• **What the task asks**
Transcribe every entry below word for word, but skip the pictures.

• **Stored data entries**
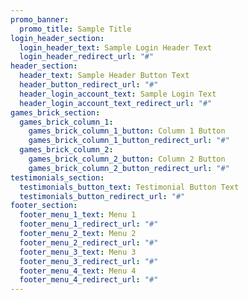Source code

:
 ```yaml
---
promo_banner:
  promo_title: Sample Title
login_header_section:
  login_header_text: Sample Login Header Text
  login_header_redirect_url: "#"
header_section:
  header_text: Sample Header Button Text
  header_button_redirect_url: "#"
  header_login_account_text: Sample Login Text
  header_login_account_text_redirect_url: "#"
games_brick_section:
  games_brick_column_1:
    games_brick_column_1_button: Column 1 Button
    games_brick_column_1_button_redirect_url: "#"
  games_brick_column_2:
    games_brick_column_2_button: Column 2 Button
    games_brick_column_2_button_redirect_url: "#"
testimonials_section:
  testimonials_button_text: Testimonial Button Text
  testimonials_button_redirect_url: "#"
footer_section:
  footer_menu_1_text: Menu 1
  footer_menu_1_redirect_url: "#"
  footer_menu_2_text: Menu 2
  footer_menu_2_redirect_url: "#"
  footer_menu_3_text: Menu 3
  footer_menu_3_redirect_url: "#"
  footer_menu_4_text: Menu 4
  footer_menu_4_redirect_url: "#"
---
```

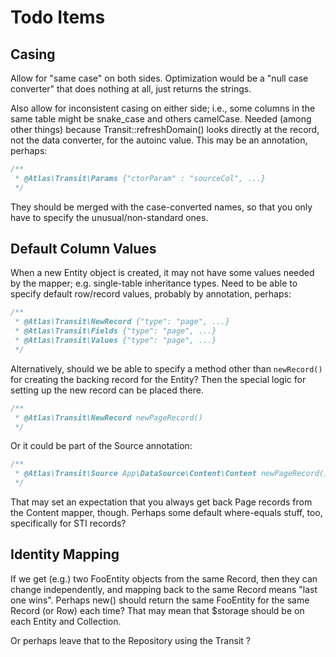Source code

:# Todo Items

## Casing

Allow for "same case" on both sides. Optimization would be a "null case
converter" that does nothing at all, just returns the strings.

Also allow for inconsistent casing on either side; i.e., some columns in the
same table might be snake_case and others camelCase. Needed (among other things)
because Transit::refreshDomain() looks directly at the record, not the data
converter, for the autoinc value. This may be an annotation, perhaps:

```php
/**
 * @Atlas\Transit\Params {"ctorParam" : "sourceCol", ...}
 */
```

They should be merged with the case-converted names, so that you only have to
specify the unusual/non-standard ones.

## Default Column Values

When a new Entity object is created, it may not have some values needed by
the mapper; e.g. single-table inheritance types. Need to be able to specify
default row/record values, probably by annotation, perhaps:

```php
/**
 * @Atlas\Transit\NewRecord {"type": "page", ...}
 * @Atlas\Transit\Fields {"type": "page", ...}
 * @Atlas\Transit\Values {"type": "page", ...}
 */
```

Alternatively, should we be able to specify a method other than `newRecord()`
for creating the backing record for the Entity? Then the special logic for
setting up the new record can be placed there.

```php
/**
 * @Atlas\Transit\NewRecord newPageRecord()
 */
```

Or it could be part of the Source annotation:

```php
/**
 * @Atlas\Transit\Source App\DataSource\Content\Content newPageRecord()
 */
```

That may set an expectation that you always get back Page records from the
Content mapper, though. Perhaps some default where-equals stuff, too, specifically
for STI records?


## Identity Mapping

If we get (e.g.) two FooEntity objects from the same Record, then they can change
independently, and mapping back to the same Record means "last one wins".
Perhaps new() should return the same FooEntity for the same Record (or Row) each time?
That may mean that $storage should be on each Entity and Collection.

Or perhaps leave that to the Repository using the Transit ?
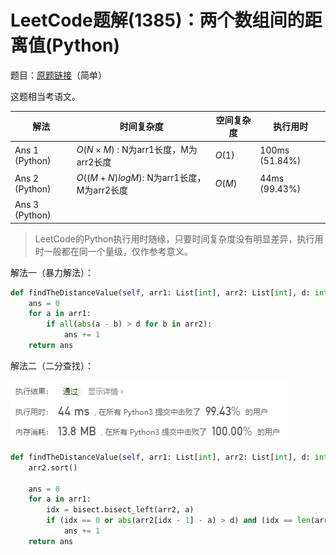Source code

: # LeetCode题解(1385)：两个数组间的距离值(Python)

题目：[原题链接](https://leetcode-cn.com/problems/find-the-distance-value-between-two-arrays/)（简单）

这题相当考语文。

| 解法           | 时间复杂度                               | 空间复杂度 | 执行用时       |
| -------------- | ---------------------------------------- | ---------- | -------------- |
| Ans 1 (Python) | $O(N×M)$ : N为arr1长度，M为arr2长度      | $O(1)$     | 100ms (51.84%) |
| Ans 2 (Python) | $O((M+N)logM)$: N为arr1长度，M为arr2长度 | $O(M)$     | 44ms (99.43%)  |
| Ans 3 (Python) |                                          |            |                |

>  LeetCode的Python执行用时随缘，只要时间复杂度没有明显差异，执行用时一般都在同一个量级，仅作参考意义。

解法一（暴力解法）：

```python
def findTheDistanceValue(self, arr1: List[int], arr2: List[int], d: int) -> int:
    ans = 0
    for a in arr1:
        if all(abs(a - b) > d for b in arr2):
            ans += 1
    return ans
```

解法二（二分查找）：

![LeetCode题解(1385)：截图1](LeetCode题解(1385)：截图1.png)

```python
def findTheDistanceValue(self, arr1: List[int], arr2: List[int], d: int) -> int:
    arr2.sort()

    ans = 0
    for a in arr1:
        idx = bisect.bisect_left(arr2, a)
        if (idx == 0 or abs(arr2[idx - 1] - a) > d) and (idx == len(arr2) or abs(arr2[idx] - a) > d):
            ans += 1
    return ans
```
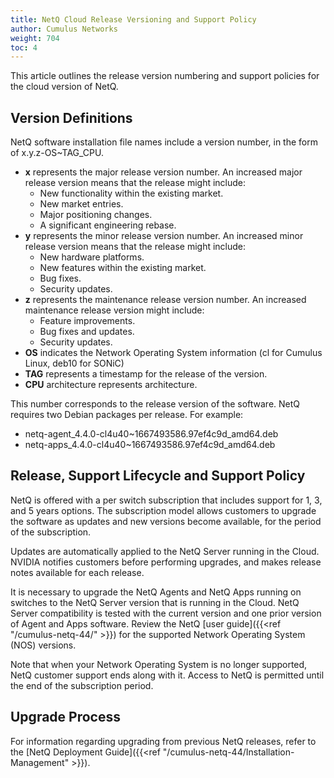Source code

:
 ```yaml
---
title: NetQ Cloud Release Versioning and Support Policy
author: Cumulus Networks
weight: 704
toc: 4
---
```


This article outlines the release version numbering and support policies for the cloud version of NetQ.

## Version Definitions

NetQ software installation file names include a version number, in the form of x.y.z-OS\~TAG\_CPU.

- **x** represents the major release version number. An increased major release version means that the release might include:
    - New functionality within the existing market.
    - New market entries.
    - Major positioning changes.
    - A significant engineering rebase.
- **y** represents the minor release version number. An increased minor release version means that the release might include:
    - New hardware platforms.
    - New features within the existing market.
    - Bug fixes.
    - Security updates.
- **z** represents the maintenance release version number. An increased maintenance release version might include:
    - Feature improvements.
    - Bug fixes and updates.
    - Security updates.
- **OS** indicates the Network Operating System information (cl for Cumulus Linux, deb10 for SONiC)
- **TAG** represents a timestamp for the release of the version.
- **CPU** architecture represents architecture.

This number corresponds to the release version of the software. NetQ requires two Debian packages per release. For example:

- netq-agent\_4.4.0-cl4u40~1667493586.97ef4c9d\_amd64.deb
- netq-apps\_4.4.0-cl4u40~1667493586.97ef4c9d\_amd64.deb

## Release, Support Lifecycle and Support Policy

NetQ is offered with a per switch subscription that includes support for 1, 3, and 5 years options. The subscription model allows customers to upgrade the software as updates and new versions become available, for the period of the subscription.

Updates are automatically applied to the NetQ Server running in the Cloud. NVIDIA notifies customers before performing upgrades, and makes release notes available for each release.

It is necessary to upgrade the NetQ Agents and NetQ Apps running on switches to the NetQ Server version that is running in the Cloud. NetQ Server compatibility is tested with the current version and one prior version of Agent and Apps software. Review the NetQ [user guide]({{<ref "/cumulus-netq-44/" >}}) for the supported Network Operating System (NOS) versions. 

Note that when your Network Operating System is no longer supported, NetQ customer support ends along with it. Access to NetQ is permitted until the end of the subscription period.
## Upgrade Process

For information regarding upgrading from previous NetQ releases, refer to the [NetQ Deployment Guide]({{<ref "/cumulus-netq-44/Installation-Management" >}}).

• **Answer below**
Source code

:
 ```yaml
---
promo_banner:
  promo_title: Sample Title
login_header_section:
  login_header_text: Sample Login Header Text
  login_header_redirect_url: "#"
header_section:
  header_text: Sample Header Button Text
  header_button_redirect_url: "#"
  header_login_account_text: Sample Login Text
  header_login_account_text_redirect_url: "#"
games_brick_section:
  games_brick_column_1:
    games_brick_column_1_button: Column 1 Button
    games_brick_column_1_button_redirect_url: "#"
  games_brick_column_2:
    games_brick_column_2_button: Column 2 Button
    games_brick_column_2_button_redirect_url: "#"
testimonials_section:
  testimonials_button_text: Testimonial Button Text
  testimonials_button_redirect_url: "#"
footer_section:
  footer_menu_1_text: Menu 1
  footer_menu_1_redirect_url: "#"
  footer_menu_2_text: Menu 2
  footer_menu_2_redirect_url: "#"
  footer_menu_3_text: Menu 3
  footer_menu_3_redirect_url: "#"
  footer_menu_4_text: Menu 4
  footer_menu_4_redirect_url: "#"
---
```

Source code

:# Todo Items

## Casing

Allow for "same case" on both sides. Optimization would be a "null case
converter" that does nothing at all, just returns the strings.

Also allow for inconsistent casing on either side; i.e., some columns in the
same table might be snake_case and others camelCase. Needed (among other things)
because Transit::refreshDomain() looks directly at the record, not the data
converter, for the autoinc value. This may be an annotation, perhaps:

```php
/**
 * @Atlas\Transit\Params {"ctorParam" : "sourceCol", ...}
 */
```

They should be merged with the case-converted names, so that you only have to
specify the unusual/non-standard ones.

## Default Column Values

When a new Entity object is created, it may not have some values needed by
the mapper; e.g. single-table inheritance types. Need to be able to specify
default row/record values, probably by annotation, perhaps:

```php
/**
 * @Atlas\Transit\NewRecord {"type": "page", ...}
 * @Atlas\Transit\Fields {"type": "page", ...}
 * @Atlas\Transit\Values {"type": "page", ...}
 */
```

Alternatively, should we be able to specify a method other than `newRecord()`
for creating the backing record for the Entity? Then the special logic for
setting up the new record can be placed there.

```php
/**
 * @Atlas\Transit\NewRecord newPageRecord()
 */
```

Or it could be part of the Source annotation:

```php
/**
 * @Atlas\Transit\Source App\DataSource\Content\Content newPageRecord()
 */
```

That may set an expectation that you always get back Page records from the
Content mapper, though. Perhaps some default where-equals stuff, too, specifically
for STI records?


## Identity Mapping

If we get (e.g.) two FooEntity objects from the same Record, then they can change
independently, and mapping back to the same Record means "last one wins".
Perhaps new() should return the same FooEntity for the same Record (or Row) each time?
That may mean that $storage should be on each Entity and Collection.

Or perhaps leave that to the Repository using the Transit ?
Source code

: # LeetCode题解(1385)：两个数组间的距离值(Python)

题目：[原题链接](https://leetcode-cn.com/problems/find-the-distance-value-between-two-arrays/)（简单）

这题相当考语文。

| 解法           | 时间复杂度                               | 空间复杂度 | 执行用时       |
| -------------- | ---------------------------------------- | ---------- | -------------- |
| Ans 1 (Python) | $O(N×M)$ : N为arr1长度，M为arr2长度      | $O(1)$     | 100ms (51.84%) |
| Ans 2 (Python) | $O((M+N)logM)$: N为arr1长度，M为arr2长度 | $O(M)$     | 44ms (99.43%)  |
| Ans 3 (Python) |                                          |            |                |

>  LeetCode的Python执行用时随缘，只要时间复杂度没有明显差异，执行用时一般都在同一个量级，仅作参考意义。

解法一（暴力解法）：

```python
def findTheDistanceValue(self, arr1: List[int], arr2: List[int], d: int) -> int:
    ans = 0
    for a in arr1:
        if all(abs(a - b) > d for b in arr2):
            ans += 1
    return ans
```

解法二（二分查找）：

![LeetCode题解(1385)：截图1](LeetCode题解(1385)：截图1.png)

```python
def findTheDistanceValue(self, arr1: List[int], arr2: List[int], d: int) -> int:
    arr2.sort()

    ans = 0
    for a in arr1:
        idx = bisect.bisect_left(arr2, a)
        if (idx == 0 or abs(arr2[idx - 1] - a) > d) and (idx == len(arr2) or abs(arr2[idx] - a) > d):
            ans += 1
    return ans
```
Source code

:
 ```yaml
---
title: NetQ Cloud Release Versioning and Support Policy
author: Cumulus Networks
weight: 704
toc: 4
---
```


This article outlines the release version numbering and support policies for the cloud version of NetQ.

## Version Definitions

NetQ software installation file names include a version number, in the form of x.y.z-OS\~TAG\_CPU.

- **x** represents the major release version number. An increased major release version means that the release might include:
    - New functionality within the existing market.
    - New market entries.
    - Major positioning changes.
    - A significant engineering rebase.
- **y** represents the minor release version number. An increased minor release version means that the release might include:
    - New hardware platforms.
    - New features within the existing market.
    - Bug fixes.
    - Security updates.
- **z** represents the maintenance release version number. An increased maintenance release version might include:
    - Feature improvements.
    - Bug fixes and updates.
    - Security updates.
- **OS** indicates the Network Operating System information (cl for Cumulus Linux, deb10 for SONiC)
- **TAG** represents a timestamp for the release of the version.
- **CPU** architecture represents architecture.

This number corresponds to the release version of the software. NetQ requires two Debian packages per release. For example:

- netq-agent\_4.4.0-cl4u40~1667493586.97ef4c9d\_amd64.deb
- netq-apps\_4.4.0-cl4u40~1667493586.97ef4c9d\_amd64.deb

## Release, Support Lifecycle and Support Policy

NetQ is offered with a per switch subscription that includes support for 1, 3, and 5 years options. The subscription model allows customers to upgrade the software as updates and new versions become available, for the period of the subscription.

Updates are automatically applied to the NetQ Server running in the Cloud. NVIDIA notifies customers before performing upgrades, and makes release notes available for each release.

It is necessary to upgrade the NetQ Agents and NetQ Apps running on switches to the NetQ Server version that is running in the Cloud. NetQ Server compatibility is tested with the current version and one prior version of Agent and Apps software. Review the NetQ [user guide]({{<ref "/cumulus-netq-44/" >}}) for the supported Network Operating System (NOS) versions. 

Note that when your Network Operating System is no longer supported, NetQ customer support ends along with it. Access to NetQ is permitted until the end of the subscription period.
## Upgrade Process

For information regarding upgrading from previous NetQ releases, refer to the [NetQ Deployment Guide]({{<ref "/cumulus-netq-44/Installation-Management" >}}).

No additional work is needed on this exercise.